On June 18, the Chinese property developer Evergrande Real Estate Group Ltd set a record for land prices in Guangzhou when it bought a plot for the equivalent of 32,9687 yuan ($5,184) per square meter.
Evergrande's 1.32 billion yuan bid price for the plot, 800 million yuan higher than the starting price, dazzled the industry and public, especially at a time when most Chinese real estate developers are cash-strapped because of a tight housing sale policy Beijing adopted last year.
Evergrande is not alone in pouring money into commercial property.
Building models at a property fair in Jiujiang, Jiangxi province, on May 16. A number of recent commercial real estate deals with astounding bid prices suggest that developers are becoming more confident about the property market. [Photo: China Daily]
Shanghai Wanzhuo Investment Co Ltd paid 175 million yuan in early June for a parcel in Jiading New Town. The per-sq-m price equaled 16,063 yuan, 435 percent of the starting price.
The last deal with a spillover price exceeding 400 percent occurred more than two years ago, when China's real estate market was at its peak of expansion.

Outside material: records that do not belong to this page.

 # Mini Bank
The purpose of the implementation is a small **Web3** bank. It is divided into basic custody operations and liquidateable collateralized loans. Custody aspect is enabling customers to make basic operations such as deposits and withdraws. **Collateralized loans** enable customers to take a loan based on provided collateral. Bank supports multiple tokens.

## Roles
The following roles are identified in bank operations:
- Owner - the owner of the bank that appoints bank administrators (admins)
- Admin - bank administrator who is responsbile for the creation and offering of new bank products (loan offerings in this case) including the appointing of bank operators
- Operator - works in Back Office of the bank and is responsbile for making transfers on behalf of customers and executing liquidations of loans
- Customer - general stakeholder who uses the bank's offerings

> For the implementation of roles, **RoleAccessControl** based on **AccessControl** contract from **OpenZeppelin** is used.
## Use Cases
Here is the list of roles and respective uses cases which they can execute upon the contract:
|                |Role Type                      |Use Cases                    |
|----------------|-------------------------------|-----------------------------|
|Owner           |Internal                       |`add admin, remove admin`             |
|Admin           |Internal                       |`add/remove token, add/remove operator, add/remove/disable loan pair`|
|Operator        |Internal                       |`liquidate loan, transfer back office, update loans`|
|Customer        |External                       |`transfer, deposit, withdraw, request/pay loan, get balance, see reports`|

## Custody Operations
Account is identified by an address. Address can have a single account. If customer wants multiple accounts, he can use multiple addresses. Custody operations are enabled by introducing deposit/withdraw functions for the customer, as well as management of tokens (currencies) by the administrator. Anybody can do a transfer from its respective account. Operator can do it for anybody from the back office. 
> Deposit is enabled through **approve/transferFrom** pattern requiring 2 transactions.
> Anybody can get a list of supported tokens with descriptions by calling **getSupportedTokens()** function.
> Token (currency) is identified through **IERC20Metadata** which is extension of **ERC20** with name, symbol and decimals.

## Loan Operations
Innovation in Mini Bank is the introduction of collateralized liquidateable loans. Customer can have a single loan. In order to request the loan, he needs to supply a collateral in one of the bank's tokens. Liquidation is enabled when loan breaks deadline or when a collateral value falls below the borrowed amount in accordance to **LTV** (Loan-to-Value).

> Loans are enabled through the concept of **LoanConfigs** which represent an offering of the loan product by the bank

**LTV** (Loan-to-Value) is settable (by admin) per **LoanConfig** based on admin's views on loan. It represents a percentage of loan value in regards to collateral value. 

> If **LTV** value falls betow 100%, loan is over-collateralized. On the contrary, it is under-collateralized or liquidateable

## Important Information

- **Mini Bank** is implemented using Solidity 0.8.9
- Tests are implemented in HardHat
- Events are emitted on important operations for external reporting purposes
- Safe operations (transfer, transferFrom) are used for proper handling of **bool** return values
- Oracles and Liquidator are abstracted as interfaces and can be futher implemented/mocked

This month has seen not only an upsurge in residential sales, but also a comeback in developers' enthusiasm for commercial property. Beijing, Guangzhou, Shanghai and second-tier cities such as Chengdu and Tianjin all have seen commercial property deals with high spillover prices.

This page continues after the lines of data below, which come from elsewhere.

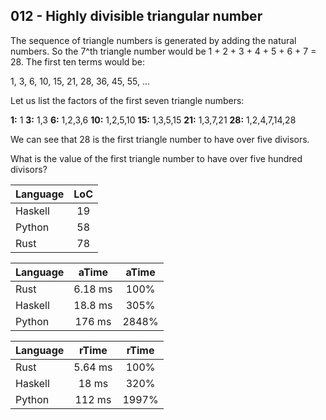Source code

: 012 - Highly divisible triangular number
----------------------------------------

The sequence of triangle numbers is generated by adding the natural numbers. So
the 7^th triangle number would be 1 + 2 + 3 + 4 + 5 + 6 + 7 = 28. The first ten
terms would be:

1, 3, 6, 10, 15, 21, 28, 36, 45, 55, ...

Let us list the factors of the first seven triangle numbers:

 **1:** 1
 **3:** 1,3
 **6:** 1,2,3,6
**10:** 1,2,5,10
**15:** 1,3,5,15
**21:** 1,3,7,21
**28:** 1,2,4,7,14,28

We can see that 28 is the first triangle number to have over five divisors.

What is the value of the first triangle number to have over five hundred
divisors?

Language | LoC
--- | :---:
Haskell | 19
Python | 58
Rust | 78

Language | aTime | aTime
--- | :---: | :---:
Rust |   6.18 ms | 100%
Haskell |   18.8 ms | 305%
Python |    176 ms | 2848%

Language | rTime | rTime
--- | :---: | :---:
Rust |   5.64 ms | 100%
Haskell |     18 ms | 320%
Python |    112 ms | 1997%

Analysts said developers' revived confidence explains this new round of enthusiasm. In Beijing, 10,576 registered house purchases were made in the first half of June, a 46.5 percent year-on-year increase, according to the Beijing Municipal Housing and Urban-Rural Development Bureau.
Xue Jianxiong, an analyst with China Real Estate Information Corp, said the past freeze caused land prices to plummet, stimulating developers to hunt for bargains.
Another influence is the local government, according to Zhang Dawei, an analyst with Centaline Property.
"The current tight controls on residential housing have depressed the price of land for such projects. This made local governments more willing to sell land for commercial purposes," Zhang said.
"Combined with the more generous credit support in this sector, we have found a renewed zeal for commercial property."
But experts on commercial property warned the flash money pouring into this sector - as many investors who are less experienced in the sector seeking fast returns - could mean a disaster for commercial property.
"With so many residential developers who have little understanding of commercial property rushing in, raging competition is on the horizon," Shen Guojun, chairman and CEO of China Yintai investment company, told Sina.com.
Yintai's past investments concentrated on commercial property.
"The value of commercial real estate lies not in building, but in management," Shen said. "If it is managed well, it can be a lasting blessing. But if not, it can be a burden or even junk."
Wang Shaoshan, secretary-general of the China Commercial Real Estate Association, agreed.
"Unlike residential property, which can bring fast returns, the value of commercial real estate can be realized only by a gradual increase in rent through careful management. But a lot of developers now rely on one-off sales," he said.
An earlier industry report by Sina.com showed that the top 20 Chinese developers, most concentrating on residential property development, all have ventured into commercial property.
The latest report by CBRE, a property consultancy firm, said the oversupply of commercial property indicated a bubble is surfacing. In China's second-tier cities, it could take 15 to even 60 years in extreme cases to sell existing projects.
Shen said three years from now the commercial property market might be more miserable than the residential housing market.
But some experts said the overcapacity occurred only in second- and third-tier cities. There should be no reason to worry about the market in major cities like Beijing and Shanghai.
"In Beijing, the vacancy rate in office buildings is zero. The demand still outnumbers the supply, and there is plenty of room for price growth," Zhang said.